INSTRUCTIONS TO FOLLOW — Write out every record again, exactly.

DATASET EXTRACT —
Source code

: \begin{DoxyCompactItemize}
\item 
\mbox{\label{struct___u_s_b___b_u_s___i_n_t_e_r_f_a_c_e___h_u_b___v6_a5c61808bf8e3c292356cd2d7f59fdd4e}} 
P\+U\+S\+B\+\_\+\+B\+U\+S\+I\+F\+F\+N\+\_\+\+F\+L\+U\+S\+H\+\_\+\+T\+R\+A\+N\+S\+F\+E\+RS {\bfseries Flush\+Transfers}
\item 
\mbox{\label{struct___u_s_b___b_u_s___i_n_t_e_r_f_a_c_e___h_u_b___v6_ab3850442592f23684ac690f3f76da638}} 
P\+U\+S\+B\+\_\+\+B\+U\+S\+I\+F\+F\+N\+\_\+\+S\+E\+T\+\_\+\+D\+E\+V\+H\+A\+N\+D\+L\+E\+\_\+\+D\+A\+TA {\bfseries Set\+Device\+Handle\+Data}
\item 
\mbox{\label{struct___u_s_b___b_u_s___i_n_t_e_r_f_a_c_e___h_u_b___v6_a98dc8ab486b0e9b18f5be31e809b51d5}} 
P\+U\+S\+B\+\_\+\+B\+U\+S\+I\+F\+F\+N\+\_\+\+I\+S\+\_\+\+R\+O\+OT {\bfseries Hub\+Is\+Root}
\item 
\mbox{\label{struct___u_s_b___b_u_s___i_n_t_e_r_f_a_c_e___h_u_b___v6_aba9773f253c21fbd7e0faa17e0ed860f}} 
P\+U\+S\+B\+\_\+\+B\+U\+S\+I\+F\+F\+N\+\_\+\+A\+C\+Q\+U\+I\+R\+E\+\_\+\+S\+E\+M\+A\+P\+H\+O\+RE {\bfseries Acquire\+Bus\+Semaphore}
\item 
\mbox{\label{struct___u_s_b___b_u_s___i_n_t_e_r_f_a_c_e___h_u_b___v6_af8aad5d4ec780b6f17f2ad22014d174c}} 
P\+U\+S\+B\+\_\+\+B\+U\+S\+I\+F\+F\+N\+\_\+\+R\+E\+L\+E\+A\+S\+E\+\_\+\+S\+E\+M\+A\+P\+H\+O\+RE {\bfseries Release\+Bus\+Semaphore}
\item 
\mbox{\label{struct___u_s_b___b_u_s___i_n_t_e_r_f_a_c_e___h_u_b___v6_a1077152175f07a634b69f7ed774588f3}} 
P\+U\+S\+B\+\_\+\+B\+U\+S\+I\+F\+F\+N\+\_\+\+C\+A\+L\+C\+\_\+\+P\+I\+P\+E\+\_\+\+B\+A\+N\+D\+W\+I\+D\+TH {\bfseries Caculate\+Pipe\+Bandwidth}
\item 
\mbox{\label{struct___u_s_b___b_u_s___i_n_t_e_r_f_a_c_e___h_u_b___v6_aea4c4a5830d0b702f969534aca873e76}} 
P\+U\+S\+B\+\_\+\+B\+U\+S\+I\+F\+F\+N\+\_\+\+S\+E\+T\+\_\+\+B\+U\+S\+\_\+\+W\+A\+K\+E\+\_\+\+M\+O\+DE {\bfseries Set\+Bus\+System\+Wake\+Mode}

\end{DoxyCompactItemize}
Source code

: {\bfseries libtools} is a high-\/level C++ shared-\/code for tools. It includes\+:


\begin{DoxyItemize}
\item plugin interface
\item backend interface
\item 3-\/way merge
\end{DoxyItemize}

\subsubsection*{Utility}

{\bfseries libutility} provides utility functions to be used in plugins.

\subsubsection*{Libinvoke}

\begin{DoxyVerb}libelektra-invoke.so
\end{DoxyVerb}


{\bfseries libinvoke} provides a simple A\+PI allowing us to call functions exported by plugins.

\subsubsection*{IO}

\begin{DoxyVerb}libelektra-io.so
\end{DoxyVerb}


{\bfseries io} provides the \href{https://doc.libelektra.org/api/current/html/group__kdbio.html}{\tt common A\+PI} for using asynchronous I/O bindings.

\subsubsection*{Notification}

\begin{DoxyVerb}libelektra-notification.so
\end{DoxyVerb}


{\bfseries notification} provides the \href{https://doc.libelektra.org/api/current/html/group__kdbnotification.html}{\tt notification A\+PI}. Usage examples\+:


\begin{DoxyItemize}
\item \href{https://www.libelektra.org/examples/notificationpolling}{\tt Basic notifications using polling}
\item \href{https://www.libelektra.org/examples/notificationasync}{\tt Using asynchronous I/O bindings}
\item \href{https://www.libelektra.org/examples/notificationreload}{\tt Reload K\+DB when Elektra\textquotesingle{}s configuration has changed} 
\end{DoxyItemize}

RESULT OF THIS TASK —
Source code

: \begin{DoxyCompactItemize}
\item 
\mbox{\label{struct___u_s_b___b_u_s___i_n_t_e_r_f_a_c_e___h_u_b___v6_a5c61808bf8e3c292356cd2d7f59fdd4e}} 
P\+U\+S\+B\+\_\+\+B\+U\+S\+I\+F\+F\+N\+\_\+\+F\+L\+U\+S\+H\+\_\+\+T\+R\+A\+N\+S\+F\+E\+RS {\bfseries Flush\+Transfers}
\item 
\mbox{\label{struct___u_s_b___b_u_s___i_n_t_e_r_f_a_c_e___h_u_b___v6_ab3850442592f23684ac690f3f76da638}} 
P\+U\+S\+B\+\_\+\+B\+U\+S\+I\+F\+F\+N\+\_\+\+S\+E\+T\+\_\+\+D\+E\+V\+H\+A\+N\+D\+L\+E\+\_\+\+D\+A\+TA {\bfseries Set\+Device\+Handle\+Data}
\item 
\mbox{\label{struct___u_s_b___b_u_s___i_n_t_e_r_f_a_c_e___h_u_b___v6_a98dc8ab486b0e9b18f5be31e809b51d5}} 
P\+U\+S\+B\+\_\+\+B\+U\+S\+I\+F\+F\+N\+\_\+\+I\+S\+\_\+\+R\+O\+OT {\bfseries Hub\+Is\+Root}
\item 
\mbox{\label{struct___u_s_b___b_u_s___i_n_t_e_r_f_a_c_e___h_u_b___v6_aba9773f253c21fbd7e0faa17e0ed860f}} 
P\+U\+S\+B\+\_\+\+B\+U\+S\+I\+F\+F\+N\+\_\+\+A\+C\+Q\+U\+I\+R\+E\+\_\+\+S\+E\+M\+A\+P\+H\+O\+RE {\bfseries Acquire\+Bus\+Semaphore}
\item 
\mbox{\label{struct___u_s_b___b_u_s___i_n_t_e_r_f_a_c_e___h_u_b___v6_af8aad5d4ec780b6f17f2ad22014d174c}} 
P\+U\+S\+B\+\_\+\+B\+U\+S\+I\+F\+F\+N\+\_\+\+R\+E\+L\+E\+A\+S\+E\+\_\+\+S\+E\+M\+A\+P\+H\+O\+RE {\bfseries Release\+Bus\+Semaphore}
\item 
\mbox{\label{struct___u_s_b___b_u_s___i_n_t_e_r_f_a_c_e___h_u_b___v6_a1077152175f07a634b69f7ed774588f3}} 
P\+U\+S\+B\+\_\+\+B\+U\+S\+I\+F\+F\+N\+\_\+\+C\+A\+L\+C\+\_\+\+P\+I\+P\+E\+\_\+\+B\+A\+N\+D\+W\+I\+D\+TH {\bfseries Caculate\+Pipe\+Bandwidth}
\item 
\mbox{\label{struct___u_s_b___b_u_s___i_n_t_e_r_f_a_c_e___h_u_b___v6_aea4c4a5830d0b702f969534aca873e76}} 
P\+U\+S\+B\+\_\+\+B\+U\+S\+I\+F\+F\+N\+\_\+\+S\+E\+T\+\_\+\+B\+U\+S\+\_\+\+W\+A\+K\+E\+\_\+\+M\+O\+DE {\bfseries Set\+Bus\+System\+Wake\+Mode}

\end{DoxyCompactItemize}
Source code

: {\bfseries libtools} is a high-\/level C++ shared-\/code for tools. It includes\+:


\begin{DoxyItemize}
\item plugin interface
\item backend interface
\item 3-\/way merge
\end{DoxyItemize}

\subsubsection*{Utility}

{\bfseries libutility} provides utility functions to be used in plugins.

\subsubsection*{Libinvoke}

\begin{DoxyVerb}libelektra-invoke.so
\end{DoxyVerb}


{\bfseries libinvoke} provides a simple A\+PI allowing us to call functions exported by plugins.

\subsubsection*{IO}

\begin{DoxyVerb}libelektra-io.so
\end{DoxyVerb}


{\bfseries io} provides the \href{https://doc.libelektra.org/api/current/html/group__kdbio.html}{\tt common A\+PI} for using asynchronous I/O bindings.

\subsubsection*{Notification}

\begin{DoxyVerb}libelektra-notification.so
\end{DoxyVerb}


{\bfseries notification} provides the \href{https://doc.libelektra.org/api/current/html/group__kdbnotification.html}{\tt notification A\+PI}. Usage examples\+:


\begin{DoxyItemize}
\item \href{https://www.libelektra.org/examples/notificationpolling}{\tt Basic notifications using polling}
\item \href{https://www.libelektra.org/examples/notificationasync}{\tt Using asynchronous I/O bindings}
\item \href{https://www.libelektra.org/examples/notificationreload}{\tt Reload K\+DB when Elektra\textquotesingle{}s configuration has changed} 
\end{DoxyItemize}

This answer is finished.